**Activity:**
Go through the data below and count every line that has the word "переменную". Return only the count.

**Records for the exercise:**

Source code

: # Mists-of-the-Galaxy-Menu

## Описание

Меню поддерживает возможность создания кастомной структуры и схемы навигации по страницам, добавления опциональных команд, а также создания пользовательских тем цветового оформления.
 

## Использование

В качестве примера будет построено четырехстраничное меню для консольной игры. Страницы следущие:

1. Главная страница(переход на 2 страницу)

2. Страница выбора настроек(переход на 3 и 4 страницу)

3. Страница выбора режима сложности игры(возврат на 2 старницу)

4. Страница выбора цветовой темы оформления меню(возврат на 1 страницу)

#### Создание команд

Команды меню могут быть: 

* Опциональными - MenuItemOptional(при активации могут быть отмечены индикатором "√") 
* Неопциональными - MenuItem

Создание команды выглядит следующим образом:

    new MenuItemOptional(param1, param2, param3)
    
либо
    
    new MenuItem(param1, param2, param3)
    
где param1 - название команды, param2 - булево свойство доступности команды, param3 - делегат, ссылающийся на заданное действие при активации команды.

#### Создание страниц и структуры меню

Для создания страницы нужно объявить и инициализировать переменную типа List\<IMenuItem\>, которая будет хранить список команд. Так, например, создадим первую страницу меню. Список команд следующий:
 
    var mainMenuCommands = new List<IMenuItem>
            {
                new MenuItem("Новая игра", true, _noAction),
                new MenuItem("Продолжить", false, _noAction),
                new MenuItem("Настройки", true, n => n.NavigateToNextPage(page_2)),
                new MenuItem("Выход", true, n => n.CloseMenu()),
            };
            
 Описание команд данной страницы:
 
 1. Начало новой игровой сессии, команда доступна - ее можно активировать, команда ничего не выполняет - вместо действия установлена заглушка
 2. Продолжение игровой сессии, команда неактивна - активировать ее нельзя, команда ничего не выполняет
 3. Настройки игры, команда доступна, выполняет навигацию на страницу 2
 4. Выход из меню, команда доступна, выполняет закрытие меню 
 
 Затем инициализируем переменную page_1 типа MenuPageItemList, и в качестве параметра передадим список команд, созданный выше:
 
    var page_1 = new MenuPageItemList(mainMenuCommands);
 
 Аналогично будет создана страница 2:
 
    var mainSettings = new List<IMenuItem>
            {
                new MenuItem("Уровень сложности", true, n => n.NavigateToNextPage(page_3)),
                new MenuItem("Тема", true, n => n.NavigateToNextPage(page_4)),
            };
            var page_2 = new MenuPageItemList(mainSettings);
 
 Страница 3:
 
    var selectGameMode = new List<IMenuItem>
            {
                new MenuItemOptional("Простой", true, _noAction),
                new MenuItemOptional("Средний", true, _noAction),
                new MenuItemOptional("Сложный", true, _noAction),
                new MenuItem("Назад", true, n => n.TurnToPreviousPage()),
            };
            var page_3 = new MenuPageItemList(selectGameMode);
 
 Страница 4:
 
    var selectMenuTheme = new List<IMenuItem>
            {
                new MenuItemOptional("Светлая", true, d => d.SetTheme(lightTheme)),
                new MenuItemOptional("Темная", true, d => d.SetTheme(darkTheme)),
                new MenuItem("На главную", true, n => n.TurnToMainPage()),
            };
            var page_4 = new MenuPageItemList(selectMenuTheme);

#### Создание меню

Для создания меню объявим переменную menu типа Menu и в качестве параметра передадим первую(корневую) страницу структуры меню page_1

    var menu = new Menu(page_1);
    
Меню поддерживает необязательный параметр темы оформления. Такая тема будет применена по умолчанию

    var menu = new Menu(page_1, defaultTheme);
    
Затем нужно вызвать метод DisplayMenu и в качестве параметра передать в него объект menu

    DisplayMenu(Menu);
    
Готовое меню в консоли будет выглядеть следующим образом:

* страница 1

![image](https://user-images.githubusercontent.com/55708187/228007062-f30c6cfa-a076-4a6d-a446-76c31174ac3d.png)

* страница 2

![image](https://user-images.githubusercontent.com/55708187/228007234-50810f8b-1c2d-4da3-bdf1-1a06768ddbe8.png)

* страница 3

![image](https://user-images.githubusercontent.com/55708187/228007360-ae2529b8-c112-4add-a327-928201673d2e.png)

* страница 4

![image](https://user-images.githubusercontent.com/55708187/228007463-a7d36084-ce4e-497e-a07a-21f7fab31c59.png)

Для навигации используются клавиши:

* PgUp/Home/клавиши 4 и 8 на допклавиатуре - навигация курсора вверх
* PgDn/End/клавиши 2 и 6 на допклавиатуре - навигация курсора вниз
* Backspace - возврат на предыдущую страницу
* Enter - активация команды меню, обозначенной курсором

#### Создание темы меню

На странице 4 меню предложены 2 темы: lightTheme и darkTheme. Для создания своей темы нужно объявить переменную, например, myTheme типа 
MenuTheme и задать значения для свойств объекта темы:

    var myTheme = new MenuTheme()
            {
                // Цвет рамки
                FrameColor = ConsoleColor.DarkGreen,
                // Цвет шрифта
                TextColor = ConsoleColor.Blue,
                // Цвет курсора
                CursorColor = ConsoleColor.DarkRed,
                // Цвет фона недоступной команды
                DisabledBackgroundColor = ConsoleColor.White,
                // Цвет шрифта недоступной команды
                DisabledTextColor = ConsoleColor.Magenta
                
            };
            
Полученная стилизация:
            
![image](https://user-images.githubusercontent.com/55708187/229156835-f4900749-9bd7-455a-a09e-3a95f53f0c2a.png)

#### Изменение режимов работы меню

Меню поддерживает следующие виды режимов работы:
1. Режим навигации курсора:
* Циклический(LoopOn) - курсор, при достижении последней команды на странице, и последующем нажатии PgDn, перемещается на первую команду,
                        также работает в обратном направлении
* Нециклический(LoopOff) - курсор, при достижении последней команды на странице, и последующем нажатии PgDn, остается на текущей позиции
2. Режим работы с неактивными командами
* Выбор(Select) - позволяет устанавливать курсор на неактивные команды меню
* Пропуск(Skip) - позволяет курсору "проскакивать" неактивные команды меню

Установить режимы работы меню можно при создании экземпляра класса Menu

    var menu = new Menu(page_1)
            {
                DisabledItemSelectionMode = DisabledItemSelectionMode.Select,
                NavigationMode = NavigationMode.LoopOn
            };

**Solution:**
4